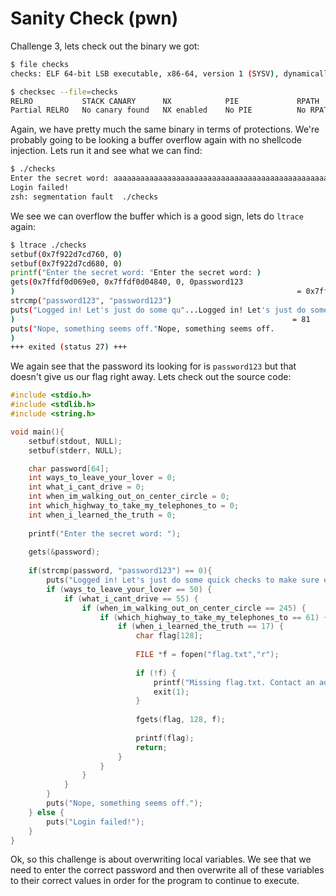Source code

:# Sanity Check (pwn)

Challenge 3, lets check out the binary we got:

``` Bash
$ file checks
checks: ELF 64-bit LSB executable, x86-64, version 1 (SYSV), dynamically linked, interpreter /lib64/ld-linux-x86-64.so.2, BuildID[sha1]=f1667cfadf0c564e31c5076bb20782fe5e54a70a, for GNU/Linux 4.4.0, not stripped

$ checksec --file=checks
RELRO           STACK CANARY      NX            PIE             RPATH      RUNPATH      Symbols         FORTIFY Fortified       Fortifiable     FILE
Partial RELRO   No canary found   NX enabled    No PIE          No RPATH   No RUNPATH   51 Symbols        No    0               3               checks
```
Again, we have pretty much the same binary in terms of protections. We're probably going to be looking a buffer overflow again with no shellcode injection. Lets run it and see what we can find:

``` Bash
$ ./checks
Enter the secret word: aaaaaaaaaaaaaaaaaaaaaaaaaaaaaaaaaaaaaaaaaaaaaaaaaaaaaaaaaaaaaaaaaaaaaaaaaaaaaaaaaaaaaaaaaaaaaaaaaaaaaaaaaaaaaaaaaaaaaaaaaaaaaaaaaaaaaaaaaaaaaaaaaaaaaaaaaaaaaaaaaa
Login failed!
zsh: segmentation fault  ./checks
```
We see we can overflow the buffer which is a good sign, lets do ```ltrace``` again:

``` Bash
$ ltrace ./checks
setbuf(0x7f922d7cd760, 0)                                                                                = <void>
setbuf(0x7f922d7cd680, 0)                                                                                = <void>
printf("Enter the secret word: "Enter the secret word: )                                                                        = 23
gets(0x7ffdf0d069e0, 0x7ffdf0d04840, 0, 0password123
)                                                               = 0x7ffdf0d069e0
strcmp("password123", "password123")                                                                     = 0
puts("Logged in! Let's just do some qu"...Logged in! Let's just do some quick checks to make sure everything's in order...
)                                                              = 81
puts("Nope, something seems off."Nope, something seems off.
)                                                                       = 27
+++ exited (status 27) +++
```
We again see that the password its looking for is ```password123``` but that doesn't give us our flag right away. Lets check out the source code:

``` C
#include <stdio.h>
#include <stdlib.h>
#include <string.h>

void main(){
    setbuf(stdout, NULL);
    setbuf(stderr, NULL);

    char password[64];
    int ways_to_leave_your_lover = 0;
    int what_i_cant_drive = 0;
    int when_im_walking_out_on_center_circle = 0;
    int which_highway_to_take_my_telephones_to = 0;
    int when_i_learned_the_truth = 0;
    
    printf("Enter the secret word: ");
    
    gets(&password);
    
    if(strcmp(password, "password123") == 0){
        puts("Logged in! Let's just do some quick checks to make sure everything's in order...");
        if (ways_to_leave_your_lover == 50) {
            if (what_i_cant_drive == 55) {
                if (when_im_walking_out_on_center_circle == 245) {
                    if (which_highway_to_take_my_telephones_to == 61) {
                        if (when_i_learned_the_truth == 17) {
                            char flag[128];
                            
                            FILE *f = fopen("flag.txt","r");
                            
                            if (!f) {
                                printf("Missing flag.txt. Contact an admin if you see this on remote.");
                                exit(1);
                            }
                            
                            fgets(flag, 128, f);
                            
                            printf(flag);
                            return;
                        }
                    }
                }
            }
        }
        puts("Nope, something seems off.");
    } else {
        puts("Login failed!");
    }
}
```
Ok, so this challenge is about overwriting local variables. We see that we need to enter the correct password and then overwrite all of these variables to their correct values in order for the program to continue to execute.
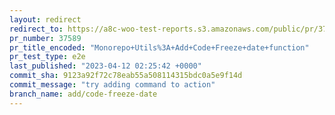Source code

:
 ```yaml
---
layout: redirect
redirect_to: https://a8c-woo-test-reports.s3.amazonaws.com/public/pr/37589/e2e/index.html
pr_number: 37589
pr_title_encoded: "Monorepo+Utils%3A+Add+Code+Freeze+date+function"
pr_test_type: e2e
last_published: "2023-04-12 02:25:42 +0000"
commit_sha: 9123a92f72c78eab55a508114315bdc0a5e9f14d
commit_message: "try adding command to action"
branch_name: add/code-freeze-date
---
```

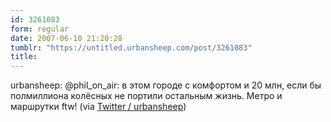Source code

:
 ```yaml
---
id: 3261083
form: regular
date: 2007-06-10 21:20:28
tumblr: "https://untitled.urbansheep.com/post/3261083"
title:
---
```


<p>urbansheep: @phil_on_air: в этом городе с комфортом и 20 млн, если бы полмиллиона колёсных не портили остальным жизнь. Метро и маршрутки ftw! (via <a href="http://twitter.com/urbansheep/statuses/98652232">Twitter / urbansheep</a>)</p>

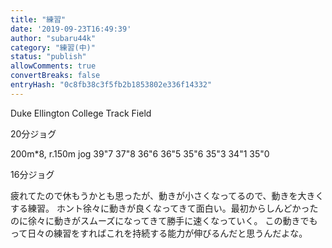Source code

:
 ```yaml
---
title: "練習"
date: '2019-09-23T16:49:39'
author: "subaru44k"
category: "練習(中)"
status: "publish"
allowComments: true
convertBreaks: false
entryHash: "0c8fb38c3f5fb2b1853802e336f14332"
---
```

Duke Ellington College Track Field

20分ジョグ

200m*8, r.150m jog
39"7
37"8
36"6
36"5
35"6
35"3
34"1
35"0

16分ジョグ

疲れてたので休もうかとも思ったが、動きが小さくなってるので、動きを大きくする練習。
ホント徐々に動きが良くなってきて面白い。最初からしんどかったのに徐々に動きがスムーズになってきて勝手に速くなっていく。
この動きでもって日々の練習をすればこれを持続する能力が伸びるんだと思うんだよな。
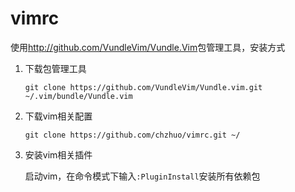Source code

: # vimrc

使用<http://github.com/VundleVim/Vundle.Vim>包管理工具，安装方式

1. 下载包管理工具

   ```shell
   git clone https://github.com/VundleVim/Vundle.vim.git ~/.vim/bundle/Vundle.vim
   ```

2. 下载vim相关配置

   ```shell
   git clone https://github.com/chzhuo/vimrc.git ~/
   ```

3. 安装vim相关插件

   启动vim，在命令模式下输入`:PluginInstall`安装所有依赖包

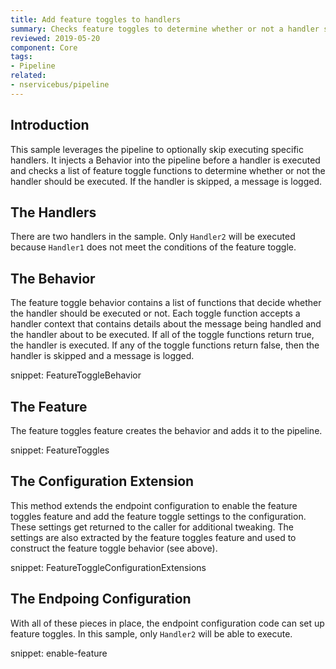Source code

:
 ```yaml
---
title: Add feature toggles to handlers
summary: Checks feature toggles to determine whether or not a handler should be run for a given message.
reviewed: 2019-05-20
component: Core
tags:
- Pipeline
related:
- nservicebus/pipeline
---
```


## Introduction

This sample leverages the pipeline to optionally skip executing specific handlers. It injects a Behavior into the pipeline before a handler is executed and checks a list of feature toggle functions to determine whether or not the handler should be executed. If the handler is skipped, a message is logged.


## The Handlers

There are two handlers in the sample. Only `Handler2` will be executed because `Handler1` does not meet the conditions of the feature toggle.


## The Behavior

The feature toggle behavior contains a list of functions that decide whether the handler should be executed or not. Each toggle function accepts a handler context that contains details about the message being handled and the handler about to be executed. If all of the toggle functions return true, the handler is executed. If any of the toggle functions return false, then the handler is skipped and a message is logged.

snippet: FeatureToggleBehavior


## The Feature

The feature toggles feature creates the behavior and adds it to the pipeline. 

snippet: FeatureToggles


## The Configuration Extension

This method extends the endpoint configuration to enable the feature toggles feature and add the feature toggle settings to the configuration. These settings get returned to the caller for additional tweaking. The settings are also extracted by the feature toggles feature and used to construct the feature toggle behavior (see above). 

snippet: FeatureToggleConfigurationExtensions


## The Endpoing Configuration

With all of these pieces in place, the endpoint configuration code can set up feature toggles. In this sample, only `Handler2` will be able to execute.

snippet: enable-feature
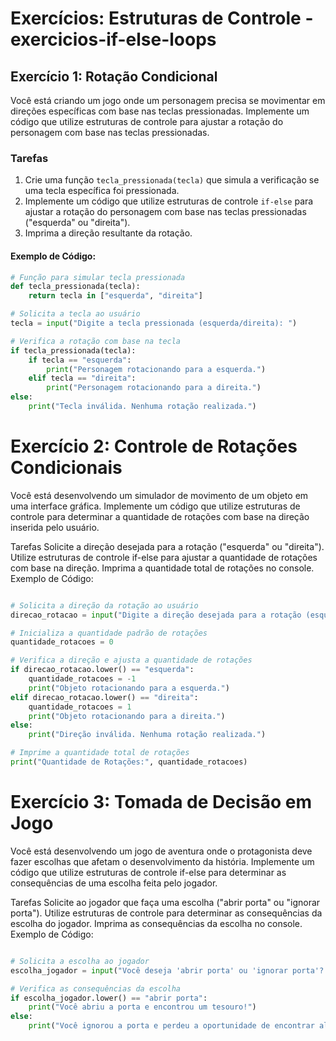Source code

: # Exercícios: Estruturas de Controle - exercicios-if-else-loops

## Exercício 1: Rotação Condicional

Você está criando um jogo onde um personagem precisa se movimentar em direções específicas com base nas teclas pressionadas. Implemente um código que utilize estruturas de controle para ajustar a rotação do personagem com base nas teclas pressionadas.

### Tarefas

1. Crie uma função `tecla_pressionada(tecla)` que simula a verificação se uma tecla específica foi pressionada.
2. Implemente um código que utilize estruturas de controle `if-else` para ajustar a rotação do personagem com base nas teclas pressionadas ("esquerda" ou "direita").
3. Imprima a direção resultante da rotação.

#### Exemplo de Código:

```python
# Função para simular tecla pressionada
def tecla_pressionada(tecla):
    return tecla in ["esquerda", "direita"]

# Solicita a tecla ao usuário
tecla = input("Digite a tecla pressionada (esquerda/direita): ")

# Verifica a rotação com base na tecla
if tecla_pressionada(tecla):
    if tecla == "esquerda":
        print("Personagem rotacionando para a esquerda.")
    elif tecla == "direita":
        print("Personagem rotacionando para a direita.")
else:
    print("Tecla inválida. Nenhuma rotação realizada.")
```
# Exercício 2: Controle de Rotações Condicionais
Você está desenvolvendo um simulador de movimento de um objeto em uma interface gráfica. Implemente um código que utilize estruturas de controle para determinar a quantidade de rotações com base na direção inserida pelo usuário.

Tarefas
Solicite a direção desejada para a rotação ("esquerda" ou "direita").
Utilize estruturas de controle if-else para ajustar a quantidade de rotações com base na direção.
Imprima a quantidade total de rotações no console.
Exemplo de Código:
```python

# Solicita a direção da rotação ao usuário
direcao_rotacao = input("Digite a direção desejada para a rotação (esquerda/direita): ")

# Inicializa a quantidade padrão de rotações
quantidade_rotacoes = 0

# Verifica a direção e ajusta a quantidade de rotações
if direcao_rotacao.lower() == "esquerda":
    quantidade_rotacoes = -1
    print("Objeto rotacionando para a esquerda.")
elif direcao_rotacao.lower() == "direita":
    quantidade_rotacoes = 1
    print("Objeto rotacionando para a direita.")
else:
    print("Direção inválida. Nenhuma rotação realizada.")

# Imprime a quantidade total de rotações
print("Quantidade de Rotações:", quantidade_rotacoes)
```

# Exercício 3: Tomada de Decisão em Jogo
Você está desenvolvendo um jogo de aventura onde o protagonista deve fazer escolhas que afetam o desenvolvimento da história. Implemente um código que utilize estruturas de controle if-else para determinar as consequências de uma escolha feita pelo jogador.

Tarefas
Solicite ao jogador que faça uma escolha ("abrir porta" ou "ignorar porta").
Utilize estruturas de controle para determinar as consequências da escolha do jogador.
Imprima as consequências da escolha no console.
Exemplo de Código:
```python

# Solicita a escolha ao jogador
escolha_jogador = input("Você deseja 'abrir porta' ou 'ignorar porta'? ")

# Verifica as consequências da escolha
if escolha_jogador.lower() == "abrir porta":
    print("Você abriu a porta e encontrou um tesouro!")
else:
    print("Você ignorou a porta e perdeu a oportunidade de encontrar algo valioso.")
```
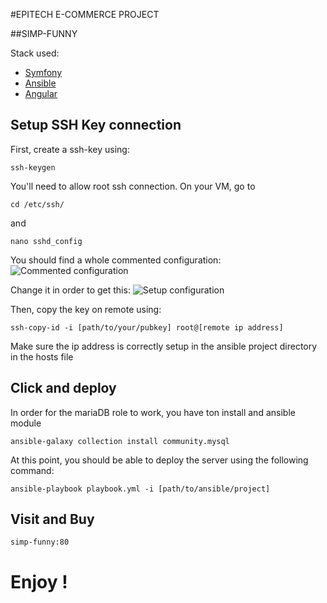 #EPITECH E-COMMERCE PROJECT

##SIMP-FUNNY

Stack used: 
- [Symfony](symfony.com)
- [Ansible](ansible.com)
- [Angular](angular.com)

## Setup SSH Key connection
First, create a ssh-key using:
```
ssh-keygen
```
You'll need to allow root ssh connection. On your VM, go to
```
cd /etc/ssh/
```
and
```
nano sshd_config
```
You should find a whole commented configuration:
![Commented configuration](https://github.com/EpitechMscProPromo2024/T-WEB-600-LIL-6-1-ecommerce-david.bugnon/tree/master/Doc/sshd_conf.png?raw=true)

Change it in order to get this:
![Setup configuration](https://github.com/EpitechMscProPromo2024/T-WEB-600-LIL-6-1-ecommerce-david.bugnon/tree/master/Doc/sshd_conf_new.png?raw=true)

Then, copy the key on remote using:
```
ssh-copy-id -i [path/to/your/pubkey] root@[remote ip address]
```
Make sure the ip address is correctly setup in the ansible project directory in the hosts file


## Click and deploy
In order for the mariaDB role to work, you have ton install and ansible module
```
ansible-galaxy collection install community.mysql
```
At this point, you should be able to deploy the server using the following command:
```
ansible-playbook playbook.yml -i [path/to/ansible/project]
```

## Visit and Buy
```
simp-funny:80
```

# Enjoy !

──────

WHAT TO PRODUCE
Go line by line through the material above and return each one that includes "sample".

WRITTEN SOLUTION
This sample leverages the pipeline to optionally skip executing specific handlers. It injects a Behavior into the pipeline before a handler is executed and checks a list of feature toggle functions to determine whether or not the handler should be executed. If the handler is skipped, a message is logged.
There are two handlers in the sample. Only `Handler2` will be executed because `Handler1` does not meet the conditions of the feature toggle.
With all of these pieces in place, the endpoint configuration code can set up feature toggles. In this sample, only `Handler2` will be able to execute.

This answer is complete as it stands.